LISTED ENTRIES -
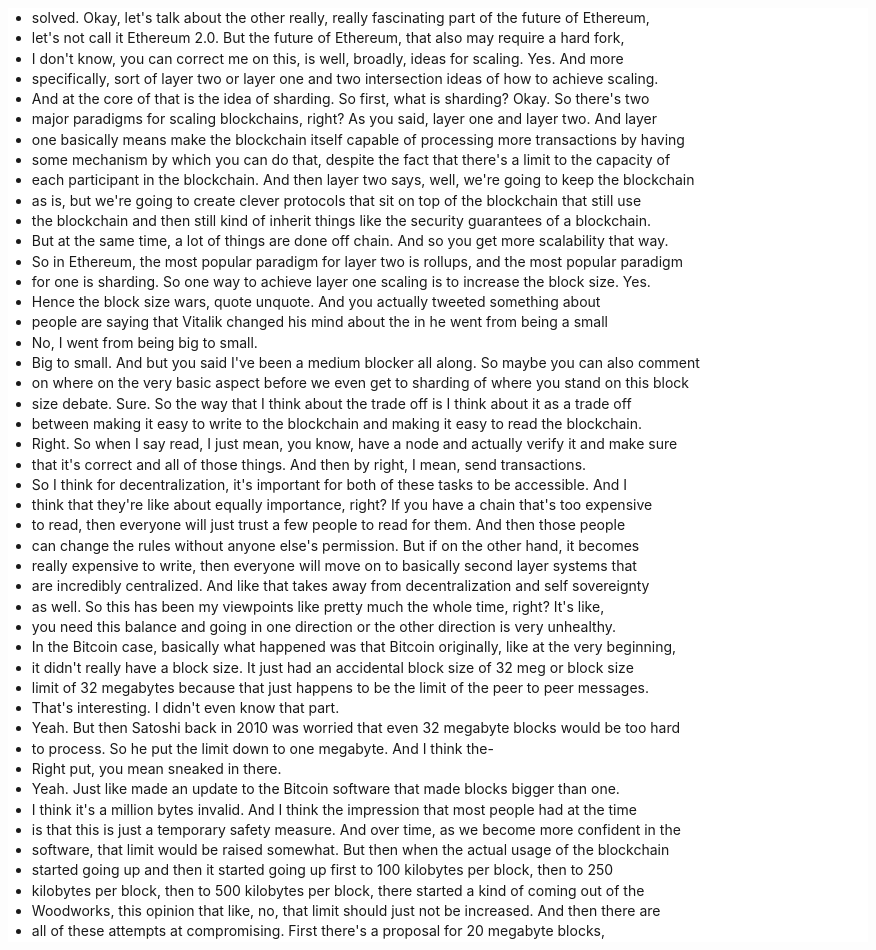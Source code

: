 *  solved. Okay, let's talk about the other really, really fascinating part of the future of Ethereum,
*  let's not call it Ethereum 2.0. But the future of Ethereum, that also may require a hard fork,
*  I don't know, you can correct me on this, is well, broadly, ideas for scaling. Yes. And more
*  specifically, sort of layer two or layer one and two intersection ideas of how to achieve scaling.
*  And at the core of that is the idea of sharding. So first, what is sharding? Okay. So there's two
*  major paradigms for scaling blockchains, right? As you said, layer one and layer two. And layer
*  one basically means make the blockchain itself capable of processing more transactions by having
*  some mechanism by which you can do that, despite the fact that there's a limit to the capacity of
*  each participant in the blockchain. And then layer two says, well, we're going to keep the blockchain
*  as is, but we're going to create clever protocols that sit on top of the blockchain that still use
*  the blockchain and then still kind of inherit things like the security guarantees of a blockchain.
*  But at the same time, a lot of things are done off chain. And so you get more scalability that way.
*  So in Ethereum, the most popular paradigm for layer two is rollups, and the most popular paradigm
*  for one is sharding. So one way to achieve layer one scaling is to increase the block size. Yes.
*  Hence the block size wars, quote unquote. And you actually tweeted something about
*  people are saying that Vitalik changed his mind about the in he went from being a small
*  No, I went from being big to small.
*  Big to small. And but you said I've been a medium blocker all along. So maybe you can also comment
*  on where on the very basic aspect before we even get to sharding of where you stand on this block
*  size debate. Sure. So the way that I think about the trade off is I think about it as a trade off
*  between making it easy to write to the blockchain and making it easy to read the blockchain.
*  Right. So when I say read, I just mean, you know, have a node and actually verify it and make sure
*  that it's correct and all of those things. And then by right, I mean, send transactions.
*  So I think for decentralization, it's important for both of these tasks to be accessible. And I
*  think that they're like about equally importance, right? If you have a chain that's too expensive
*  to read, then everyone will just trust a few people to read for them. And then those people
*  can change the rules without anyone else's permission. But if on the other hand, it becomes
*  really expensive to write, then everyone will move on to basically second layer systems that
*  are incredibly centralized. And like that takes away from decentralization and self sovereignty
*  as well. So this has been my viewpoints like pretty much the whole time, right? It's like,
*  you need this balance and going in one direction or the other direction is very unhealthy.
*  In the Bitcoin case, basically what happened was that Bitcoin originally, like at the very beginning,
*  it didn't really have a block size. It just had an accidental block size of 32 meg or block size
*  limit of 32 megabytes because that just happens to be the limit of the peer to peer messages.
*  That's interesting. I didn't even know that part.
*  Yeah. But then Satoshi back in 2010 was worried that even 32 megabyte blocks would be too hard
*  to process. So he put the limit down to one megabyte. And I think the-
*  Right put, you mean sneaked in there.
*  Yeah. Just like made an update to the Bitcoin software that made blocks bigger than one.
*  I think it's a million bytes invalid. And I think the impression that most people had at the time
*  is that this is just a temporary safety measure. And over time, as we become more confident in the
*  software, that limit would be raised somewhat. But then when the actual usage of the blockchain
*  started going up and then it started going up first to 100 kilobytes per block, then to 250
*  kilobytes per block, then to 500 kilobytes per block, there started a kind of coming out of the
*  Woodworks, this opinion that like, no, that limit should just not be increased. And then there are
*  all of these attempts at compromising. First there's a proposal for 20 megabyte blocks,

WHAT YOU HAVE TO DO - Using the entries above, give back exactly the line containing "transactions by having", the line containing "scalability that way.", and every line between them, and nothing else.

REPLY -
*  one basically means make the blockchain itself capable of processing more transactions by having
*  some mechanism by which you can do that, despite the fact that there's a limit to the capacity of
*  each participant in the blockchain. And then layer two says, well, we're going to keep the blockchain
*  as is, but we're going to create clever protocols that sit on top of the blockchain that still use
*  the blockchain and then still kind of inherit things like the security guarantees of a blockchain.
*  But at the same time, a lot of things are done off chain. And so you get more scalability that way.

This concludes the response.